Source code for nv_ingest.util.nim.deplot

# SPDX-FileCopyrightText: Copyright (c) 2024, NVIDIA CORPORATION & AFFILIATES.
# All rights reserved.
# SPDX-License-Identifier: Apache-2.0

from typing import Dict, Any, Optional, List

import numpy as np
import logging

from nv_ingest.util.image_processing.transforms import base64_to_numpy
from nv_ingest.util.nim.helpers import ModelInterface

logger = logging.getLogger(__name__)



[docs]
class DeplotModelInterface(ModelInterface):
    """
    An interface for handling inference with a Deplot model, supporting both gRPC and HTTP protocols,
    now updated to handle multiple base64 images ('base64_images').
    """


[docs]
    def name(self) -> str:
        """
        Get the name of the model interface.

        Returns
        -------
        str
            The name of the model interface ("Deplot").
        """
        return "Deplot"



[docs]
    def prepare_data_for_inference(self, data: Dict[str, Any]) -> Dict[str, Any]:
        """
        Prepare input data by decoding one or more base64-encoded images into NumPy arrays.

        Parameters
        ----------
        data : dict
            The input data containing either 'base64_image' (single image)
            or 'base64_images' (multiple images).

        Returns
        -------
        dict
            The updated data dictionary with 'image_arrays': a list of decoded NumPy arrays.
        """

        # Handle a single base64_image or multiple base64_images
        if "base64_images" in data:
            base64_list = data["base64_images"]
            if not isinstance(base64_list, list):
                raise ValueError("The 'base64_images' key must contain a list of base64-encoded strings.")
            image_arrays = [base64_to_numpy(b64) for b64 in base64_list]

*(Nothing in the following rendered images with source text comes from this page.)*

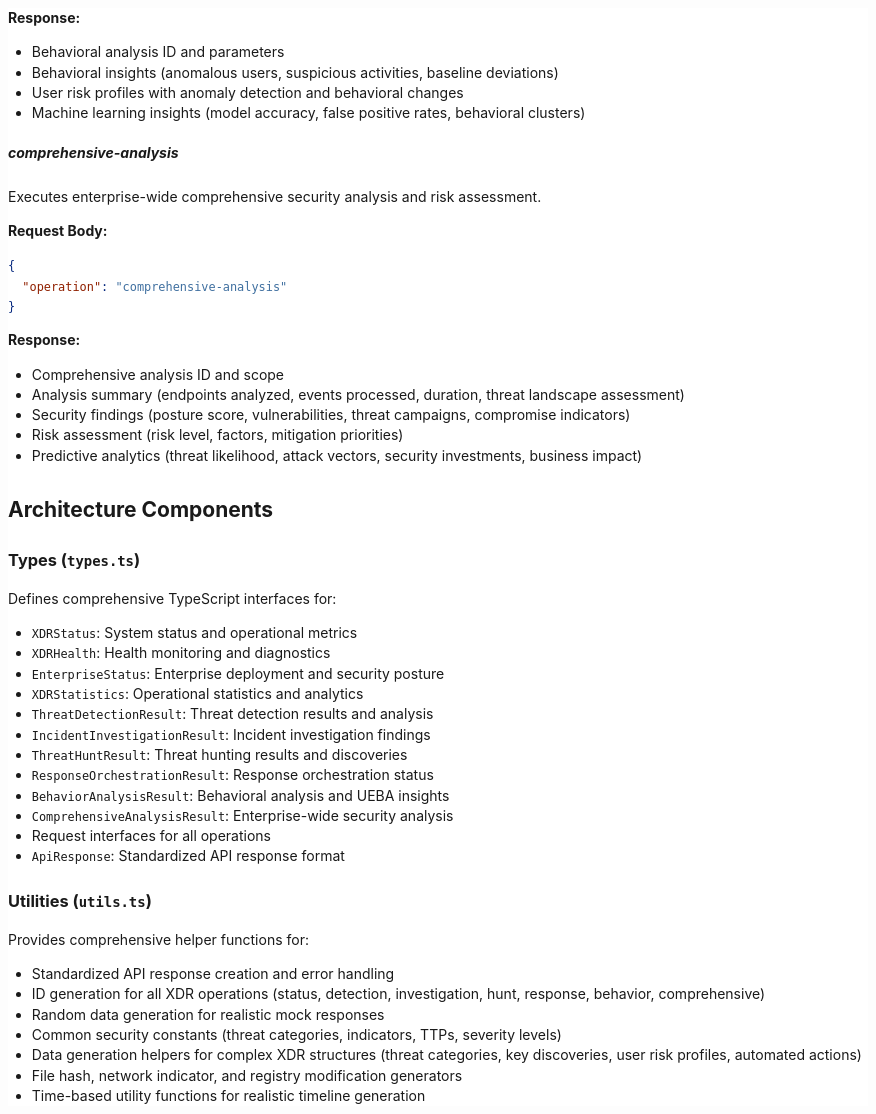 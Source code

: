 **Response:**
- Behavioral analysis ID and parameters
- Behavioral insights (anomalous users, suspicious activities, baseline deviations)
- User risk profiles with anomaly detection and behavioral changes
- Machine learning insights (model accuracy, false positive rates, behavioral clusters)

##### comprehensive-analysis
Executes enterprise-wide comprehensive security analysis and risk assessment.

**Request Body:**
```json
{
  "operation": "comprehensive-analysis"
}
```

**Response:**
- Comprehensive analysis ID and scope
- Analysis summary (endpoints analyzed, events processed, duration, threat landscape assessment)
- Security findings (posture score, vulnerabilities, threat campaigns, compromise indicators)
- Risk assessment (risk level, factors, mitigation priorities)
- Predictive analytics (threat likelihood, attack vectors, security investments, business impact)

## Architecture Components

### Types (`types.ts`)
Defines comprehensive TypeScript interfaces for:
- `XDRStatus`: System status and operational metrics
- `XDRHealth`: Health monitoring and diagnostics
- `EnterpriseStatus`: Enterprise deployment and security posture
- `XDRStatistics`: Operational statistics and analytics
- `ThreatDetectionResult`: Threat detection results and analysis
- `IncidentInvestigationResult`: Incident investigation findings
- `ThreatHuntResult`: Threat hunting results and discoveries
- `ResponseOrchestrationResult`: Response orchestration status
- `BehaviorAnalysisResult`: Behavioral analysis and UEBA insights
- `ComprehensiveAnalysisResult`: Enterprise-wide security analysis
- Request interfaces for all operations
- `ApiResponse`: Standardized API response format

### Utilities (`utils.ts`)
Provides comprehensive helper functions for:
- Standardized API response creation and error handling
- ID generation for all XDR operations (status, detection, investigation, hunt, response, behavior, comprehensive)
- Random data generation for realistic mock responses
- Common security constants (threat categories, indicators, TTPs, severity levels)
- Data generation helpers for complex XDR structures (threat categories, key discoveries, user risk profiles, automated actions)
- File hash, network indicator, and registry modification generators
- Time-based utility functions for realistic timeline generation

        elif "base64_image" in data:
            # Fallback for single image
            image_arrays = [base64_to_numpy(data["base64_image"])]
        else:
            raise KeyError("Input data must include 'base64_image' or 'base64_images'.")

        data["image_arrays"] = image_arrays

        return data



[docs]
    def format_input(self, data: Dict[str, Any], protocol: str, max_batch_size: int, **kwargs) -> Any:
        """
        Format input data for the specified protocol (gRPC or HTTP) for Deplot.
        For HTTP, we now construct multiple messages—one per image batch—along with
        corresponding batch data carrying the original image arrays and their dimensions.

        Parameters
        ----------
        data : dict of str -> Any
            The input data dictionary, expected to contain "image_arrays" (a list of np.ndarray).
        protocol : str
            The protocol to use, "grpc" or "http".
        max_batch_size : int
            The maximum number of images per batch.
        kwargs : dict
            Additional parameters to pass to the payload preparation (for HTTP).

        Returns
        -------
        tuple
            (formatted_batches, formatted_batch_data) where:
              - For gRPC: formatted_batches is a list of NumPy arrays, each of shape (B, H, W, C)
                with B <= max_batch_size.
              - For HTTP: formatted_batches is a list of JSON-serializable payload dicts.
              - In both cases, formatted_batch_data is a list of dicts containing:
                    "image_arrays": the list of original np.ndarray images for that batch, and
                    "image_dims":  a list of (height, width) tuples for each image in the batch.

        Raises
        ------
        KeyError
            If "image_arrays" is missing in the data dictionary.
        ValueError
            If the protocol is invalid, or if no valid images are found.
        """
        if "image_arrays" not in data:
            raise KeyError("Expected 'image_arrays' in data. Call prepare_data_for_inference first.")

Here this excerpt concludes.